Charles Saatchi: Knowing yourself well, would you choose you as a friend?

 
charles saatchi pg 32
Charles Saatchi26 April 2012

What do you like most about yourself? What’s the best part of being you? What specific character trait do you want to be known for?

These are some of the unappetising questions I put to myself in seeking an answer to this; the only comfort I could find was my feeling that those who look for friends without faults will have none.

I did receive a Friendship Card once, but I always feared the greetings message inside was meant ironically.

Some days are cold and dark, Some make us feel so alone, Some days are hard to understand, On those days God knew we’d need and extra hug or two, So he gave us friends,So that we would always have an angel close when we needed one.

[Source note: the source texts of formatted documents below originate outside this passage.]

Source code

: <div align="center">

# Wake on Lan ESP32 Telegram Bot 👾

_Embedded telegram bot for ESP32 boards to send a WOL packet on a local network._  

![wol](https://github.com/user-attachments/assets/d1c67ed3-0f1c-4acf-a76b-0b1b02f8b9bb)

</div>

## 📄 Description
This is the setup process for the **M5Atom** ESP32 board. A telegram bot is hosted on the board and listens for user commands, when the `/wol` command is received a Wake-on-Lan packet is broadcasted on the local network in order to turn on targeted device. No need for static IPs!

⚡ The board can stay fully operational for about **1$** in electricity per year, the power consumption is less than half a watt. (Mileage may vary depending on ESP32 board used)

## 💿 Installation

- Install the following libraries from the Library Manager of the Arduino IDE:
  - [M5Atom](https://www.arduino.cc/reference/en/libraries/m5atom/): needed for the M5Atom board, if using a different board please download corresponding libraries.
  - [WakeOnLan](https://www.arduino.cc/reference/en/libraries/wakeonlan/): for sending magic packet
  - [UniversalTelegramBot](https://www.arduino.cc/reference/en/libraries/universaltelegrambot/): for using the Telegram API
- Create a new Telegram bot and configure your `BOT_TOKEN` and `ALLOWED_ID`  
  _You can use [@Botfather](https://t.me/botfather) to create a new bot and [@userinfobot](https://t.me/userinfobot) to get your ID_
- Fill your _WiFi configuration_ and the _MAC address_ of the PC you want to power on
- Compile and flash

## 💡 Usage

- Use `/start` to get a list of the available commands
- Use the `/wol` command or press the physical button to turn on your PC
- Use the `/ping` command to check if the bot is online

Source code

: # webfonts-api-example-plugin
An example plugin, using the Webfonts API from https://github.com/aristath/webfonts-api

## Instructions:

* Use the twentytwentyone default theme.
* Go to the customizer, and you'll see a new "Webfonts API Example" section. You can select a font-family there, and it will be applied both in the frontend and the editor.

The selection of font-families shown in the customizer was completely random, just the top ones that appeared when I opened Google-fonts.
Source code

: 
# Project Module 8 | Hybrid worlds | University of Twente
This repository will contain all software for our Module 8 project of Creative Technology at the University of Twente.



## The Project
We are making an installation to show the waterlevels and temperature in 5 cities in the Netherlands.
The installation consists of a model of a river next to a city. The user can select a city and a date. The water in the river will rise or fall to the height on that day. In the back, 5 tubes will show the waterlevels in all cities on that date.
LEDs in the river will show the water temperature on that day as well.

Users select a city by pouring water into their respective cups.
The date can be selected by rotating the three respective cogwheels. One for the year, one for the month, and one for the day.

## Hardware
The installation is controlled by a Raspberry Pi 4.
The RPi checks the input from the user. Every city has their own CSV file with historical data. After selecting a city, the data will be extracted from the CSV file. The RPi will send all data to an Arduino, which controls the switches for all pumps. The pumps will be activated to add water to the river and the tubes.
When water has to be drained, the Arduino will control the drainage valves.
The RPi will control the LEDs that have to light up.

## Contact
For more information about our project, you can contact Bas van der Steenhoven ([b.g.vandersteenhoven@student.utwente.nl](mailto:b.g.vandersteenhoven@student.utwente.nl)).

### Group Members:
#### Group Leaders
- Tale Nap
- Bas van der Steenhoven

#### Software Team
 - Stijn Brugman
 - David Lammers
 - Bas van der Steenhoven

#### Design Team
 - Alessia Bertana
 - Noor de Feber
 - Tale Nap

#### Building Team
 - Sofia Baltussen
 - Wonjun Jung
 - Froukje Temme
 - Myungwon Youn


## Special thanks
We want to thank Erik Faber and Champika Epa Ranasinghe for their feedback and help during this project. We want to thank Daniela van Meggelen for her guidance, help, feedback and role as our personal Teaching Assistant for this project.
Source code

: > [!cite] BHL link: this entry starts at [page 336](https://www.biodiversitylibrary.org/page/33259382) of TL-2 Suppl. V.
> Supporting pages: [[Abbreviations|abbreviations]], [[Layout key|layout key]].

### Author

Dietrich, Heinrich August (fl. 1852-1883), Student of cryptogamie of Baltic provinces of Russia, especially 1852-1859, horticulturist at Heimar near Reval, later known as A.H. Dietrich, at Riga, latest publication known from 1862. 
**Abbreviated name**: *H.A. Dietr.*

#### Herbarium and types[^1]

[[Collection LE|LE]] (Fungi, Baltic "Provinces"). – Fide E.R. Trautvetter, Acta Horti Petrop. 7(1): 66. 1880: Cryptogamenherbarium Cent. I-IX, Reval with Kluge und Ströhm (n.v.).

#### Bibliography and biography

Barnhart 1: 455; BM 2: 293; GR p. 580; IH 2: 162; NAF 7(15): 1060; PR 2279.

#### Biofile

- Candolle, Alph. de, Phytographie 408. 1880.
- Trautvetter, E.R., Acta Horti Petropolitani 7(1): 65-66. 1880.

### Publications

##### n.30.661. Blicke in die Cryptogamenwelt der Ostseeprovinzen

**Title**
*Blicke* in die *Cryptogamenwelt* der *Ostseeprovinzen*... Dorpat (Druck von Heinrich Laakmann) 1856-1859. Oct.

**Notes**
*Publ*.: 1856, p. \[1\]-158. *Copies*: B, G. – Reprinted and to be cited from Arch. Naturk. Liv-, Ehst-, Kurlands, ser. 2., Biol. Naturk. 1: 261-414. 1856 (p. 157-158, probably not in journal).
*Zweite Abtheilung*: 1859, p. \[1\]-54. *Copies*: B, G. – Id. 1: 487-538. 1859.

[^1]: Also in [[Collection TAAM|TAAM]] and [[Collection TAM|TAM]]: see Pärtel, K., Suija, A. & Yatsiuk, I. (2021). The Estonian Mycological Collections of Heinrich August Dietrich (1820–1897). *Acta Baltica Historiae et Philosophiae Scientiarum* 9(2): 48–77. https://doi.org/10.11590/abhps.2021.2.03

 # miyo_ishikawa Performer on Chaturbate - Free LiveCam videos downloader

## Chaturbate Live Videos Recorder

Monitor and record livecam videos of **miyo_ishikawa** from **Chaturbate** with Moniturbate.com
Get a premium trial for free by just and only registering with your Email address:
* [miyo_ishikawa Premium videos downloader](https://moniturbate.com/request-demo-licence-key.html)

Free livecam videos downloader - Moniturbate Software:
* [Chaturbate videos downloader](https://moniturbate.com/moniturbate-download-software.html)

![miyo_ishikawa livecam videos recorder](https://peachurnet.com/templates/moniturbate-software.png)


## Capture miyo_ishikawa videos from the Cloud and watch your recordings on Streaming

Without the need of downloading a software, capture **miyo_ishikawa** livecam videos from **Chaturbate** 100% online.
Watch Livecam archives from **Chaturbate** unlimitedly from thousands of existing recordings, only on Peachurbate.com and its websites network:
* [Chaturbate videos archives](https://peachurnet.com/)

I never heard from this friend again, and could never trace him, so I assume it was a deathbed note, or he emigrated to avoid me.

Before you can make a success of life, in work as well as spiritually and socially, do you believe it is imperative to stick to the maxim “Know thyself”?

Socrates’ familiar view — that the unexamined life is not worth living — was probably inspired by the inscription “Know thyself” at the shrine of the oracle of Delphi. He saw in his fellow citizens of Athens a society that craved only money, power and fame, and was doomed to forever try to enlighten them.

Sadly, despite Socrates and the other great philosophers who followed him, society today appears indistinguishable from that of the Socratic era, except with knobs on. So best not to do too much internalising, particularly if, like me, the view inside is not all that appealing. Do you ever look up old school colleagues or attend school reunions, seek out friends from your young days, looking for them on Facebook, or on sites like Friends Reunited?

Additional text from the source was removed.